[Dataset entries]
━━━━━━━━━━━━━━━━━━━━

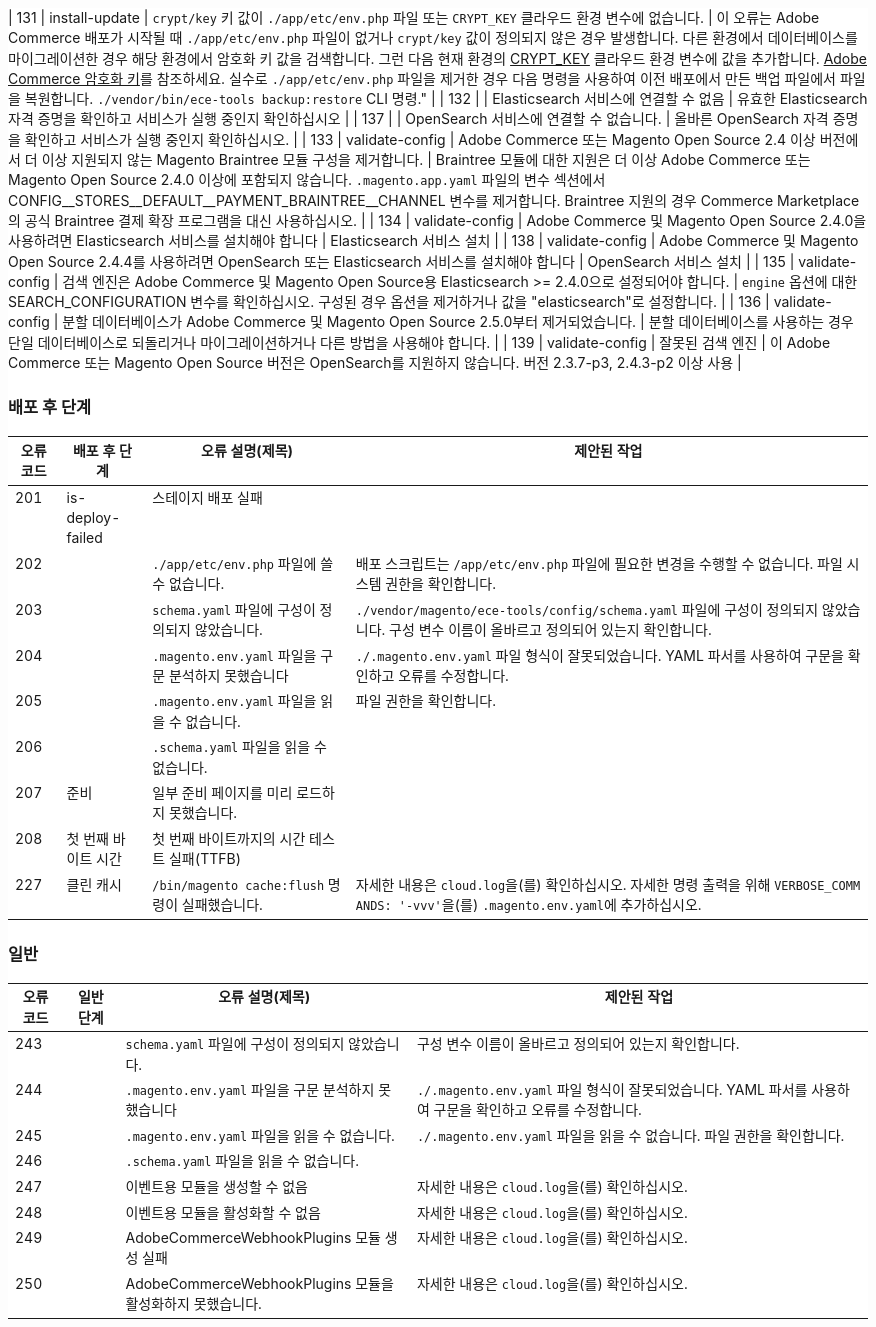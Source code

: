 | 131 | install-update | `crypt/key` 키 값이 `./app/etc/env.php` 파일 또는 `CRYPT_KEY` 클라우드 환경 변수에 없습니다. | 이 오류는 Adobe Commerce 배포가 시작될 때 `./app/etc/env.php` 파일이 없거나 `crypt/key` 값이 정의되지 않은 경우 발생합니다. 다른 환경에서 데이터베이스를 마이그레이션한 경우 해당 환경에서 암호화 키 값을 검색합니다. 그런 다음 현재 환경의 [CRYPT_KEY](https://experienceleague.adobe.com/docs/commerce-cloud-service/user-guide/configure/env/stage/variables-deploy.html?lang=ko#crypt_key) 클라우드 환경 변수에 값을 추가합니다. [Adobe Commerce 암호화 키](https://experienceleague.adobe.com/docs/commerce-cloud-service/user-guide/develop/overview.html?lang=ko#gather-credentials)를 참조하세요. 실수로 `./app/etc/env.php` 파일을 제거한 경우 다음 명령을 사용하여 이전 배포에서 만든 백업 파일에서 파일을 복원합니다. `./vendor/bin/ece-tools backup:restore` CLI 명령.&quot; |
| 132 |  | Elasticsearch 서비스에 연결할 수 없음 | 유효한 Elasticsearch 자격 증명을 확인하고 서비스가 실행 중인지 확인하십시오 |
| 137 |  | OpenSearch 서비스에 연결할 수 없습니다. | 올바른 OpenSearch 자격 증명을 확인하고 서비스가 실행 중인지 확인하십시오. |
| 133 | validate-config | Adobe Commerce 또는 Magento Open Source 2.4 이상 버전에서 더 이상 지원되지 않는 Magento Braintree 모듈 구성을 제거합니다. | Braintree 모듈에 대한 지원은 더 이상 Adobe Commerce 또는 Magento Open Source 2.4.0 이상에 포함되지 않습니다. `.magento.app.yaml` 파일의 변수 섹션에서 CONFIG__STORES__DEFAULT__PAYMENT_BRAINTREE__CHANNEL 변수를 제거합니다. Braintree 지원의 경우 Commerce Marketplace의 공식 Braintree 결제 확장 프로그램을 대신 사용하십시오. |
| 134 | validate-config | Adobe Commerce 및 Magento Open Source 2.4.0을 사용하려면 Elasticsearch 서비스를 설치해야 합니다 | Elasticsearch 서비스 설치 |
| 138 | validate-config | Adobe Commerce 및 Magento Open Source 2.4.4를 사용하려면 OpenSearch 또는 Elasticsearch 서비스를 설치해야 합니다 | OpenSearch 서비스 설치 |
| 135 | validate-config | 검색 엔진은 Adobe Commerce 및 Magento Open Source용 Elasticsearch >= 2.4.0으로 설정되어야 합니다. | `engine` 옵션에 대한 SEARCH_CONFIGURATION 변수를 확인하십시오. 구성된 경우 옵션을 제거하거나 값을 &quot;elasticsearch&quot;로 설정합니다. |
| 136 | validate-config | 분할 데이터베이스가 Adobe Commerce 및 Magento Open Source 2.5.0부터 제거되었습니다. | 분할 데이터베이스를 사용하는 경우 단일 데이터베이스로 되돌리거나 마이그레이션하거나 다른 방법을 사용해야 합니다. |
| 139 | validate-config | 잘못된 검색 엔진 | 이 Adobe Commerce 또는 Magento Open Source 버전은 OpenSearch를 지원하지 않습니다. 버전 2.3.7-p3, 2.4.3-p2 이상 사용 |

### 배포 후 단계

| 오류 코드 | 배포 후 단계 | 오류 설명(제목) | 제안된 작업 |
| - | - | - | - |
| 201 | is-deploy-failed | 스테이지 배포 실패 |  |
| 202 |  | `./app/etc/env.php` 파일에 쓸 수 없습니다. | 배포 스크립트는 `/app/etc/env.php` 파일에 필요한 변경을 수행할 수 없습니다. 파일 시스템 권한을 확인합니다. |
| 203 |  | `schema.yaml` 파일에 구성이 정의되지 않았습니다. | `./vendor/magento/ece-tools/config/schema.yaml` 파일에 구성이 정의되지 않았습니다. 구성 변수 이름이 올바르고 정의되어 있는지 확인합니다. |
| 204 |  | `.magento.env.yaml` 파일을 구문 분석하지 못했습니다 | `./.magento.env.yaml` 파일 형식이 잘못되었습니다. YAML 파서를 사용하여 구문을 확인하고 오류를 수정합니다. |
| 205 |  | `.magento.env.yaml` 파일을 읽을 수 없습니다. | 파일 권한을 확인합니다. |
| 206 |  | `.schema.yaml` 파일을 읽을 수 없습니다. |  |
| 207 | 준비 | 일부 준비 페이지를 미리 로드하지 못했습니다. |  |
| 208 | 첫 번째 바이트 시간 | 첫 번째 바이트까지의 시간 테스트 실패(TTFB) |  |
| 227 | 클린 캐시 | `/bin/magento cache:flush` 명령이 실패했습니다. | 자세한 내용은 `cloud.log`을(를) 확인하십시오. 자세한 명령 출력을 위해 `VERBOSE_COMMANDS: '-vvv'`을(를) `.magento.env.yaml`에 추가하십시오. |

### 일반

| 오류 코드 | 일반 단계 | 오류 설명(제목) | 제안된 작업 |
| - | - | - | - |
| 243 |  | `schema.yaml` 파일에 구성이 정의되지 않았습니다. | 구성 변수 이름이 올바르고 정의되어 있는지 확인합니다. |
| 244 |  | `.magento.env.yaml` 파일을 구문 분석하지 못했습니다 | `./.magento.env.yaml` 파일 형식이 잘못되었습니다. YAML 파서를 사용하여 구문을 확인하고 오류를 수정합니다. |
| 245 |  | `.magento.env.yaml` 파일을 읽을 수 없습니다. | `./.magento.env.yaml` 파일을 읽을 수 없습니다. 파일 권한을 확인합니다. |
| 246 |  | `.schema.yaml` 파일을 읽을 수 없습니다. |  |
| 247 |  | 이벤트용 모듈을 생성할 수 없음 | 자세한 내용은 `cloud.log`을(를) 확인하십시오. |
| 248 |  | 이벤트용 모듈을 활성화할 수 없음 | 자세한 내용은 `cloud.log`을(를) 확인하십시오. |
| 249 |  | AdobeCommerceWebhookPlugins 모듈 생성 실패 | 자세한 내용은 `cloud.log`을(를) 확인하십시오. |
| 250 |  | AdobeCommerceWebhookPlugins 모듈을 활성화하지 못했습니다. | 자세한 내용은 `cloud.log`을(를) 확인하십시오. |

━━━━━━━━━━━━━━━━━━━━

◆ **To do**: Make an exact copy of the data above, pictures excluded.

◆ **Completed exercise**:
Source code

: | 131 | install-update | `crypt/key` 키 값이 `./app/etc/env.php` 파일 또는 `CRYPT_KEY` 클라우드 환경 변수에 없습니다. | 이 오류는 Adobe Commerce 배포가 시작될 때 `./app/etc/env.php` 파일이 없거나 `crypt/key` 값이 정의되지 않은 경우 발생합니다. 다른 환경에서 데이터베이스를 마이그레이션한 경우 해당 환경에서 암호화 키 값을 검색합니다. 그런 다음 현재 환경의 [CRYPT_KEY](https://experienceleague.adobe.com/docs/commerce-cloud-service/user-guide/configure/env/stage/variables-deploy.html?lang=ko#crypt_key) 클라우드 환경 변수에 값을 추가합니다. [Adobe Commerce 암호화 키](https://experienceleague.adobe.com/docs/commerce-cloud-service/user-guide/develop/overview.html?lang=ko#gather-credentials)를 참조하세요. 실수로 `./app/etc/env.php` 파일을 제거한 경우 다음 명령을 사용하여 이전 배포에서 만든 백업 파일에서 파일을 복원합니다. `./vendor/bin/ece-tools backup:restore` CLI 명령.&quot; |
| 132 |  | Elasticsearch 서비스에 연결할 수 없음 | 유효한 Elasticsearch 자격 증명을 확인하고 서비스가 실행 중인지 확인하십시오 |
| 137 |  | OpenSearch 서비스에 연결할 수 없습니다. | 올바른 OpenSearch 자격 증명을 확인하고 서비스가 실행 중인지 확인하십시오. |
| 133 | validate-config | Adobe Commerce 또는 Magento Open Source 2.4 이상 버전에서 더 이상 지원되지 않는 Magento Braintree 모듈 구성을 제거합니다. | Braintree 모듈에 대한 지원은 더 이상 Adobe Commerce 또는 Magento Open Source 2.4.0 이상에 포함되지 않습니다. `.magento.app.yaml` 파일의 변수 섹션에서 CONFIG__STORES__DEFAULT__PAYMENT_BRAINTREE__CHANNEL 변수를 제거합니다. Braintree 지원의 경우 Commerce Marketplace의 공식 Braintree 결제 확장 프로그램을 대신 사용하십시오. |
| 134 | validate-config | Adobe Commerce 및 Magento Open Source 2.4.0을 사용하려면 Elasticsearch 서비스를 설치해야 합니다 | Elasticsearch 서비스 설치 |
| 138 | validate-config | Adobe Commerce 및 Magento Open Source 2.4.4를 사용하려면 OpenSearch 또는 Elasticsearch 서비스를 설치해야 합니다 | OpenSearch 서비스 설치 |
| 135 | validate-config | 검색 엔진은 Adobe Commerce 및 Magento Open Source용 Elasticsearch >= 2.4.0으로 설정되어야 합니다. | `engine` 옵션에 대한 SEARCH_CONFIGURATION 변수를 확인하십시오. 구성된 경우 옵션을 제거하거나 값을 &quot;elasticsearch&quot;로 설정합니다. |
| 136 | validate-config | 분할 데이터베이스가 Adobe Commerce 및 Magento Open Source 2.5.0부터 제거되었습니다. | 분할 데이터베이스를 사용하는 경우 단일 데이터베이스로 되돌리거나 마이그레이션하거나 다른 방법을 사용해야 합니다. |
| 139 | validate-config | 잘못된 검색 엔진 | 이 Adobe Commerce 또는 Magento Open Source 버전은 OpenSearch를 지원하지 않습니다. 버전 2.3.7-p3, 2.4.3-p2 이상 사용 |

### 배포 후 단계

| 오류 코드 | 배포 후 단계 | 오류 설명(제목) | 제안된 작업 |
| - | - | - | - |
| 201 | is-deploy-failed | 스테이지 배포 실패 |  |
| 202 |  | `./app/etc/env.php` 파일에 쓸 수 없습니다. | 배포 스크립트는 `/app/etc/env.php` 파일에 필요한 변경을 수행할 수 없습니다. 파일 시스템 권한을 확인합니다. |
| 203 |  | `schema.yaml` 파일에 구성이 정의되지 않았습니다. | `./vendor/magento/ece-tools/config/schema.yaml` 파일에 구성이 정의되지 않았습니다. 구성 변수 이름이 올바르고 정의되어 있는지 확인합니다. |
| 204 |  | `.magento.env.yaml` 파일을 구문 분석하지 못했습니다 | `./.magento.env.yaml` 파일 형식이 잘못되었습니다. YAML 파서를 사용하여 구문을 확인하고 오류를 수정합니다. |
| 205 |  | `.magento.env.yaml` 파일을 읽을 수 없습니다. | 파일 권한을 확인합니다. |
| 206 |  | `.schema.yaml` 파일을 읽을 수 없습니다. |  |
| 207 | 준비 | 일부 준비 페이지를 미리 로드하지 못했습니다. |  |
| 208 | 첫 번째 바이트 시간 | 첫 번째 바이트까지의 시간 테스트 실패(TTFB) |  |
| 227 | 클린 캐시 | `/bin/magento cache:flush` 명령이 실패했습니다. | 자세한 내용은 `cloud.log`을(를) 확인하십시오. 자세한 명령 출력을 위해 `VERBOSE_COMMANDS: '-vvv'`을(를) `.magento.env.yaml`에 추가하십시오. |

### 일반

| 오류 코드 | 일반 단계 | 오류 설명(제목) | 제안된 작업 |
| - | - | - | - |
| 243 |  | `schema.yaml` 파일에 구성이 정의되지 않았습니다. | 구성 변수 이름이 올바르고 정의되어 있는지 확인합니다. |
| 244 |  | `.magento.env.yaml` 파일을 구문 분석하지 못했습니다 | `./.magento.env.yaml` 파일 형식이 잘못되었습니다. YAML 파서를 사용하여 구문을 확인하고 오류를 수정합니다. |
| 245 |  | `.magento.env.yaml` 파일을 읽을 수 없습니다. | `./.magento.env.yaml` 파일을 읽을 수 없습니다. 파일 권한을 확인합니다. |
| 246 |  | `.schema.yaml` 파일을 읽을 수 없습니다. |  |
| 247 |  | 이벤트용 모듈을 생성할 수 없음 | 자세한 내용은 `cloud.log`을(를) 확인하십시오. |
| 248 |  | 이벤트용 모듈을 활성화할 수 없음 | 자세한 내용은 `cloud.log`을(를) 확인하십시오. |
| 249 |  | AdobeCommerceWebhookPlugins 모듈 생성 실패 | 자세한 내용은 `cloud.log`을(를) 확인하십시오. |
| 250 |  | AdobeCommerceWebhookPlugins 모듈을 활성화하지 못했습니다. | 자세한 내용은 `cloud.log`을(를) 확인하십시오. |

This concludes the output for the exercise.